*TASK GOAL*.
All lines from the opening of the data to the line containing "Cloud computing providers" must be returned unchanged, and only those lines.

(Plain-text document sources)
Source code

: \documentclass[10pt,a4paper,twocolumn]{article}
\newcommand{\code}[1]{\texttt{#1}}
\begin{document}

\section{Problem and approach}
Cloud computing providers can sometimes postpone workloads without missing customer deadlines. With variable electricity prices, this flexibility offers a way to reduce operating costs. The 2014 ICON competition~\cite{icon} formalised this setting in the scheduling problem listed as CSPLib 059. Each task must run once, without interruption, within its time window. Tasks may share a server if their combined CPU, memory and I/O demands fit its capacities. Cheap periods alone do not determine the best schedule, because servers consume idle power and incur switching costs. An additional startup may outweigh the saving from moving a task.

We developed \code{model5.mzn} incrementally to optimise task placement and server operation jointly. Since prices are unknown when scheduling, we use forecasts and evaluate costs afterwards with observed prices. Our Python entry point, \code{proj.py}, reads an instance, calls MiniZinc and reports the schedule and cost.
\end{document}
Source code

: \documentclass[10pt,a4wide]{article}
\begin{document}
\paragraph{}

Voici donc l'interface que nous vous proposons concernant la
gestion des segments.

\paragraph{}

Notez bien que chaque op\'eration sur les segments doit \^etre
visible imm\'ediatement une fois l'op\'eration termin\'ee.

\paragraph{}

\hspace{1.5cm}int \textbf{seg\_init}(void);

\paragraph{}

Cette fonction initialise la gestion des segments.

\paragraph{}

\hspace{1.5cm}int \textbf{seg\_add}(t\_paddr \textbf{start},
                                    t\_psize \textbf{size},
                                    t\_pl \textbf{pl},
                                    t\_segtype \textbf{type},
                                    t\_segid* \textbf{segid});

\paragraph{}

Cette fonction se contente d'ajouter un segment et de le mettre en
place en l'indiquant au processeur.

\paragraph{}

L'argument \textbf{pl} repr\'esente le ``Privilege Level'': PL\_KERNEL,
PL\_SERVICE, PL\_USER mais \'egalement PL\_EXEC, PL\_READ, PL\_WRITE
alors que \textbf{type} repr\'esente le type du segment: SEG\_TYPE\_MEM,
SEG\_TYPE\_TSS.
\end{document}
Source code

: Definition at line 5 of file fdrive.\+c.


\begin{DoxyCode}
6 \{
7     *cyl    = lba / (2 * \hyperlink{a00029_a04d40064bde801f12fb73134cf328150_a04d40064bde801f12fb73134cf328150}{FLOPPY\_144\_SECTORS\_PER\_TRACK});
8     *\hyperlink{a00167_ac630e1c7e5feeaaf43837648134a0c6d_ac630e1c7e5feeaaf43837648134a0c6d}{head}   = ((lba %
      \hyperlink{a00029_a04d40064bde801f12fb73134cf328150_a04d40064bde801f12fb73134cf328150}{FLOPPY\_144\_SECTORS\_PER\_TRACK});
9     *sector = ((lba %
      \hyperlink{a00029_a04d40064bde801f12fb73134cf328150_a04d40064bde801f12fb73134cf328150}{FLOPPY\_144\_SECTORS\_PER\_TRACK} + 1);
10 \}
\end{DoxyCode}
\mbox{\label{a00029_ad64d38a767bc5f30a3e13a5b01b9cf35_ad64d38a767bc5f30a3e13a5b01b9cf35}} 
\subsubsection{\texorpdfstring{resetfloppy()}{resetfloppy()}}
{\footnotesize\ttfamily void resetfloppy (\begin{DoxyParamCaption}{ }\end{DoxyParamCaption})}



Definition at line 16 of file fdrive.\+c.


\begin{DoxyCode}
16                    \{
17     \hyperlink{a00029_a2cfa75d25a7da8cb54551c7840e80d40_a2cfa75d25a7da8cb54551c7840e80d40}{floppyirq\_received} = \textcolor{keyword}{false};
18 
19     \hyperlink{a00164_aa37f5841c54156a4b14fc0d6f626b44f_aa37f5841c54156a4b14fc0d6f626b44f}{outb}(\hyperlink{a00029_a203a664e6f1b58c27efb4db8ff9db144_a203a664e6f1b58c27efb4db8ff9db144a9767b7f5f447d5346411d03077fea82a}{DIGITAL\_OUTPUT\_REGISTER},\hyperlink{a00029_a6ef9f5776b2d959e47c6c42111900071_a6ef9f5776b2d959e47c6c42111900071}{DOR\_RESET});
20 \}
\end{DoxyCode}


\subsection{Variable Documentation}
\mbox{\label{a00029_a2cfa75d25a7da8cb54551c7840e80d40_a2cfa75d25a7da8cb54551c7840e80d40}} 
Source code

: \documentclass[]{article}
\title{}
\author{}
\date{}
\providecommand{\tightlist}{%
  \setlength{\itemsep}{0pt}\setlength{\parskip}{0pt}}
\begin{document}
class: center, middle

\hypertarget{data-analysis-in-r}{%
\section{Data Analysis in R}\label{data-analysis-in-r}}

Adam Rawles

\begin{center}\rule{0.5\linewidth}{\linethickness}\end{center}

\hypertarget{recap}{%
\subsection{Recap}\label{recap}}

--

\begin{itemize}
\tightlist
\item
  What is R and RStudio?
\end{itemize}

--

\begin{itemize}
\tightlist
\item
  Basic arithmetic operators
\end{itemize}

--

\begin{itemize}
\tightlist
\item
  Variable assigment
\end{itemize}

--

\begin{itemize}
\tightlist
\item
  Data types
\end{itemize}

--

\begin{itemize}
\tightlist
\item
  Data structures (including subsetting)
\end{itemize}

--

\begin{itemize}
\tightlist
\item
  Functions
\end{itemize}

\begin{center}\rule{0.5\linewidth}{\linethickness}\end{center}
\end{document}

*TASK SOLUTION*.
Source code

: \documentclass[10pt,a4paper,twocolumn]{article}
\newcommand{\code}[1]{\texttt{#1}}
\begin{document}

\section{Problem and approach}
Cloud computing providers can sometimes postpone workloads without missing customer deadlines. With variable electricity prices, this flexibility offers a way to reduce operating costs. The 2014 ICON competition~\cite{icon} formalised this setting in the scheduling problem listed as CSPLib 059. Each task must run once, without interruption, within its time window. Tasks may share a server if their combined CPU, memory and I/O demands fit its capacities. Cheap periods alone do not determine the best schedule, because servers consume idle power and incur switching costs. An additional startup may outweigh the saving from moving a task.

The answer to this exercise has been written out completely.